> LISTED RECORDS:
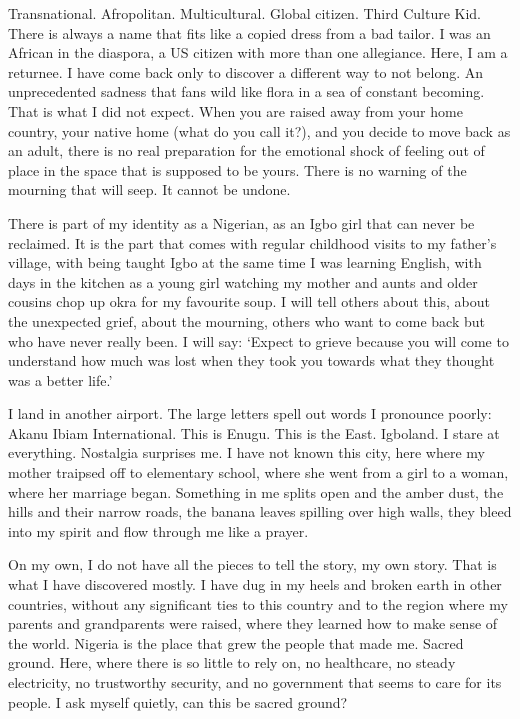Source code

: \documentclass[../main.tex]{subfiles}
\begin{document}
\begin{multicols}{2}
Transnational. Afropolitan. Multicultural. Global citizen. Third Culture Kid. There is always a name that fits like a copied dress from a bad tailor. I was an African in the diaspora, a US citizen with more than one allegiance. Here, I am a returnee. I have come back only to discover a different way to not belong. An unprecedented sadness that fans wild like flora in a sea of constant becoming. That is what I did not expect. When you are raised away from your home country, your native home (what do you call it?), and you decide to move back as an adult, there is no real preparation for the emotional shock of feeling out of place in the space that is supposed to be yours. There is no warning of the mourning that will seep. It cannot be undone. 

There is part of my identity as a Nigerian, as an Igbo girl that can never be reclaimed. It is the part that comes with regular childhood visits to my father’s village, with being taught Igbo at the same time I was learning English, with days in the kitchen as a young girl watching my mother and aunts and older cousins chop up okra for my favourite soup. I will tell others about this, about the unexpected grief, about the mourning, others who want to come back but who have never really been. I will say: ‘Expect to grieve because you will come to understand how much was lost when they took you towards what they thought was a better life.’ 

\lettrine{I}{} land in another airport. The large letters spell out words I pronounce poorly: Akanu Ibiam International. This is Enugu. This is the East. Igboland. I stare at everything. Nostalgia surprises me. I have not known this city, here where my mother traipsed off to elementary school, where she went from a girl to a woman, where her marriage began. Something in me splits open and the amber dust, the hills and their narrow roads, the banana leaves spilling over high walls, they bleed into my spirit and flow through me like a prayer. 

On my own, I do not have all the pieces to tell the story, my own story. That is what I have discovered mostly. I have dug in my heels and broken earth in other countries, without any significant ties to this country and to the region where my parents and grandparents were raised, where they learned how to make sense of the world. Nigeria is the place that grew the people that made me. Sacred ground. Here, where there is so little to rely on, no healthcare, no steady electricity, no trustworthy security, and no government that seems to care for its people. I ask myself quietly, can this be sacred ground? 


\end{multicols}
\end{document}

> TASK DESCRIPTION: The answer must be an exact copy of the records, with no pictures in it.

> RESPONSE:
Source code

: \documentclass[../main.tex]{subfiles}
\begin{document}
\begin{multicols}{2}
Transnational. Afropolitan. Multicultural. Global citizen. Third Culture Kid. There is always a name that fits like a copied dress from a bad tailor. I was an African in the diaspora, a US citizen with more than one allegiance. Here, I am a returnee. I have come back only to discover a different way to not belong. An unprecedented sadness that fans wild like flora in a sea of constant becoming. That is what I did not expect. When you are raised away from your home country, your native home (what do you call it?), and you decide to move back as an adult, there is no real preparation for the emotional shock of feeling out of place in the space that is supposed to be yours. There is no warning of the mourning that will seep. It cannot be undone. 

There is part of my identity as a Nigerian, as an Igbo girl that can never be reclaimed. It is the part that comes with regular childhood visits to my father’s village, with being taught Igbo at the same time I was learning English, with days in the kitchen as a young girl watching my mother and aunts and older cousins chop up okra for my favourite soup. I will tell others about this, about the unexpected grief, about the mourning, others who want to come back but who have never really been. I will say: ‘Expect to grieve because you will come to understand how much was lost when they took you towards what they thought was a better life.’ 

\lettrine{I}{} land in another airport. The large letters spell out words I pronounce poorly: Akanu Ibiam International. This is Enugu. This is the East. Igboland. I stare at everything. Nostalgia surprises me. I have not known this city, here where my mother traipsed off to elementary school, where she went from a girl to a woman, where her marriage began. Something in me splits open and the amber dust, the hills and their narrow roads, the banana leaves spilling over high walls, they bleed into my spirit and flow through me like a prayer. 

On my own, I do not have all the pieces to tell the story, my own story. That is what I have discovered mostly. I have dug in my heels and broken earth in other countries, without any significant ties to this country and to the region where my parents and grandparents were raised, where they learned how to make sense of the world. Nigeria is the place that grew the people that made me. Sacred ground. Here, where there is so little to rely on, no healthcare, no steady electricity, no trustworthy security, and no government that seems to care for its people. I ask myself quietly, can this be sacred ground? 


\end{multicols}
\end{document}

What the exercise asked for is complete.